*** LISTED ENTRIES ***

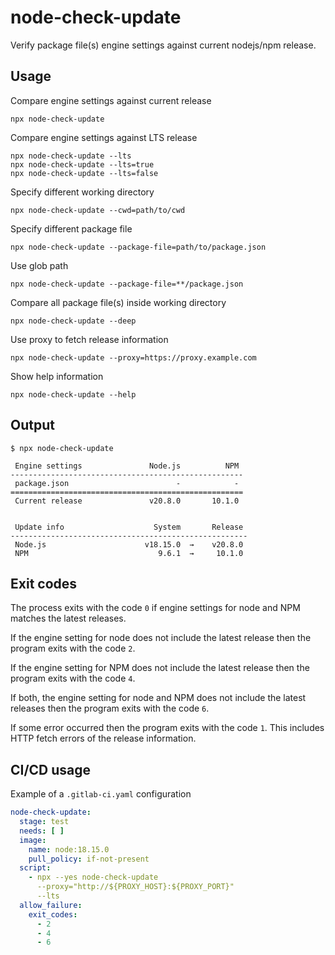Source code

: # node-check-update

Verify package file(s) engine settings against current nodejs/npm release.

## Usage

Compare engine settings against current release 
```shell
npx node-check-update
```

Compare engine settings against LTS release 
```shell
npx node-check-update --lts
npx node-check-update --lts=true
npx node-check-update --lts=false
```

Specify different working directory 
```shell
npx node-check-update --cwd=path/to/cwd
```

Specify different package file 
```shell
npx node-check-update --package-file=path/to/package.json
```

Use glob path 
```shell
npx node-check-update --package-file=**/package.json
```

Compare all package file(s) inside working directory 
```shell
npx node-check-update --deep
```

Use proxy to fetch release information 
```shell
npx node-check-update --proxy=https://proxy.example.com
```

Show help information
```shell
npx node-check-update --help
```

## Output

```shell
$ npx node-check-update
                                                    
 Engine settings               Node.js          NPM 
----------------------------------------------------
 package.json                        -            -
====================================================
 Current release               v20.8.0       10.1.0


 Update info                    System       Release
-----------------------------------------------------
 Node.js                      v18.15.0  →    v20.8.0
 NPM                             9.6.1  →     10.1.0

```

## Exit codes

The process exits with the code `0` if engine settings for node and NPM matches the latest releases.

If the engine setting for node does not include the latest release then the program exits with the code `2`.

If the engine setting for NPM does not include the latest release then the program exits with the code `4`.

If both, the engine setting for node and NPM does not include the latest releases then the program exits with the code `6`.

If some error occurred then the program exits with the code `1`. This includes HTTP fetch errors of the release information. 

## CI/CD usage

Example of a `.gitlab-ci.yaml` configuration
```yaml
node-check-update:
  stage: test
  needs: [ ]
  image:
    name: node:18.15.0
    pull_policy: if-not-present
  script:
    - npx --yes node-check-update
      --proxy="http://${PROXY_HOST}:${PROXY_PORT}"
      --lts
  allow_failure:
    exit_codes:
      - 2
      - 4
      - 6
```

***
*** LISTED ENTRIES ***

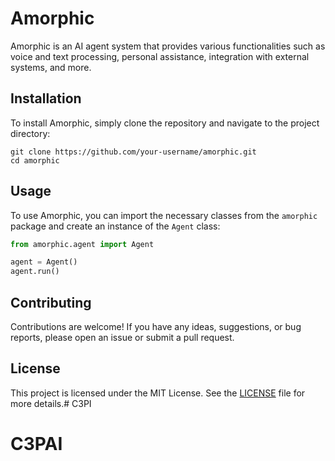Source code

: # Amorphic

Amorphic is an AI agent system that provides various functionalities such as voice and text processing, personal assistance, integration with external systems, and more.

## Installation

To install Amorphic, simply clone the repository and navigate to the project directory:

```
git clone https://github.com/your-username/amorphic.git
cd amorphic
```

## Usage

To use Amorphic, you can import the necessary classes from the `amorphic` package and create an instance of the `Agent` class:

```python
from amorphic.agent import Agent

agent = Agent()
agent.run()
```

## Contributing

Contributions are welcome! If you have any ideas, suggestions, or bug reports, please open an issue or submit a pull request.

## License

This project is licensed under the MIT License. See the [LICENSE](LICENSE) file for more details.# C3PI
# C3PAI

***
*** LISTED ENTRIES ***

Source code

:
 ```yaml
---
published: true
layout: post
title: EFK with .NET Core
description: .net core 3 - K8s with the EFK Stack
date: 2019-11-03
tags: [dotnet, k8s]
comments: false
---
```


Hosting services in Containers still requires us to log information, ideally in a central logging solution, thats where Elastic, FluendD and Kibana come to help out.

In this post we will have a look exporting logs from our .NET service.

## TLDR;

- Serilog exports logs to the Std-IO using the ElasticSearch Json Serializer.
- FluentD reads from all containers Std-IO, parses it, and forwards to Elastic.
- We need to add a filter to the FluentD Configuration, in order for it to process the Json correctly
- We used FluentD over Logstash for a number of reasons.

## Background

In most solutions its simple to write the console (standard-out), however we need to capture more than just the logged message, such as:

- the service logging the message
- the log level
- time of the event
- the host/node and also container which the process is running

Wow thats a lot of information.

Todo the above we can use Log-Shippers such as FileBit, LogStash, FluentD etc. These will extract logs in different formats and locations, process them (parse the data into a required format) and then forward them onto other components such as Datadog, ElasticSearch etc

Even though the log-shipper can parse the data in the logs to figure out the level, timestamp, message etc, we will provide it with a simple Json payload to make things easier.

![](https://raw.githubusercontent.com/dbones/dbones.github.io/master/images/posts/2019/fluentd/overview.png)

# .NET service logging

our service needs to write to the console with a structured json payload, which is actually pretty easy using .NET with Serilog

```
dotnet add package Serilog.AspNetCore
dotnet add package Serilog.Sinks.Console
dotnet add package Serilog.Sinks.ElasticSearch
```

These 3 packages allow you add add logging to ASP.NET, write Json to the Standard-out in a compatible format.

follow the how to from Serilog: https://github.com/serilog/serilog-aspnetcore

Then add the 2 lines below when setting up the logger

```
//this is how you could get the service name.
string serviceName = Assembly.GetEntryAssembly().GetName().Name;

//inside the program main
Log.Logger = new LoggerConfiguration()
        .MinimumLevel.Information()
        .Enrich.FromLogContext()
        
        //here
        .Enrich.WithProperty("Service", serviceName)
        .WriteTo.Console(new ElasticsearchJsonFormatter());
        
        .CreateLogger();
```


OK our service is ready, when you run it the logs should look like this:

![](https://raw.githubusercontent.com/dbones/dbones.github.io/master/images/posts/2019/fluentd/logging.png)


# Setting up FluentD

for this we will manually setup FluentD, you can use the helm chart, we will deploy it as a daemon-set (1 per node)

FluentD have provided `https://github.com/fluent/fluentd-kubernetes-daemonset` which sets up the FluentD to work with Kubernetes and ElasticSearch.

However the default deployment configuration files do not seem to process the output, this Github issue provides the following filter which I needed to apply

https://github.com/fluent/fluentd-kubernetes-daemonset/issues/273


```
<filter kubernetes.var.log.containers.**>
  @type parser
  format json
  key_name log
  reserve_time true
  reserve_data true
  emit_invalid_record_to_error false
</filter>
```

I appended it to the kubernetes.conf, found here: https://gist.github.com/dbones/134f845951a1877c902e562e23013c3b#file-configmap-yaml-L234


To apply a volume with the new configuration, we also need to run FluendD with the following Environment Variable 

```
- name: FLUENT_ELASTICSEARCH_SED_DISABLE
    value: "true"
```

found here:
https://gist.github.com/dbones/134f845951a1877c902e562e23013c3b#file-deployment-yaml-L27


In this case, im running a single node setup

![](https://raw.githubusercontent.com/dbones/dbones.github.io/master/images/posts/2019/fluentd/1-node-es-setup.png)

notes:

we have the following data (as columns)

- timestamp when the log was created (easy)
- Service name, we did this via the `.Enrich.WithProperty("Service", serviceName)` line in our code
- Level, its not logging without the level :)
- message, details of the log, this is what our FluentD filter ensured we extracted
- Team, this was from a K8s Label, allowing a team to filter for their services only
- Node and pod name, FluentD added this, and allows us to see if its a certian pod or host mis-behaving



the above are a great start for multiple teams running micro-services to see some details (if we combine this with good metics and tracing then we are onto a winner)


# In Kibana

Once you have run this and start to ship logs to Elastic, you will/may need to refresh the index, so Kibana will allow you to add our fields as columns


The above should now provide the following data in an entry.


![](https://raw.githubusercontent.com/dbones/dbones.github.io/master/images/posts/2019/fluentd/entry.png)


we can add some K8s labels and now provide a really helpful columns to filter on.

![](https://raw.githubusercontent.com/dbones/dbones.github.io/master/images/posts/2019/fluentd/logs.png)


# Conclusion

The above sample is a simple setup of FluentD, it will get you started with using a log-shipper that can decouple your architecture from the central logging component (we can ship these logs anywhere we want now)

***

> _PROBLEM REQUIREMENTS_
Show all lines from the entries that hold "Serilog".

> _EXERCISE SOLUTION_
- Serilog exports logs to the Std-IO using the ElasticSearch Json Serializer.
our service needs to write to the console with a structured json payload, which is actually pretty easy using .NET with Serilog
dotnet add package Serilog.AspNetCore
dotnet add package Serilog.Sinks.Console
dotnet add package Serilog.Sinks.ElasticSearch
follow the how to from Serilog: https://github.com/serilog/serilog-aspnetcore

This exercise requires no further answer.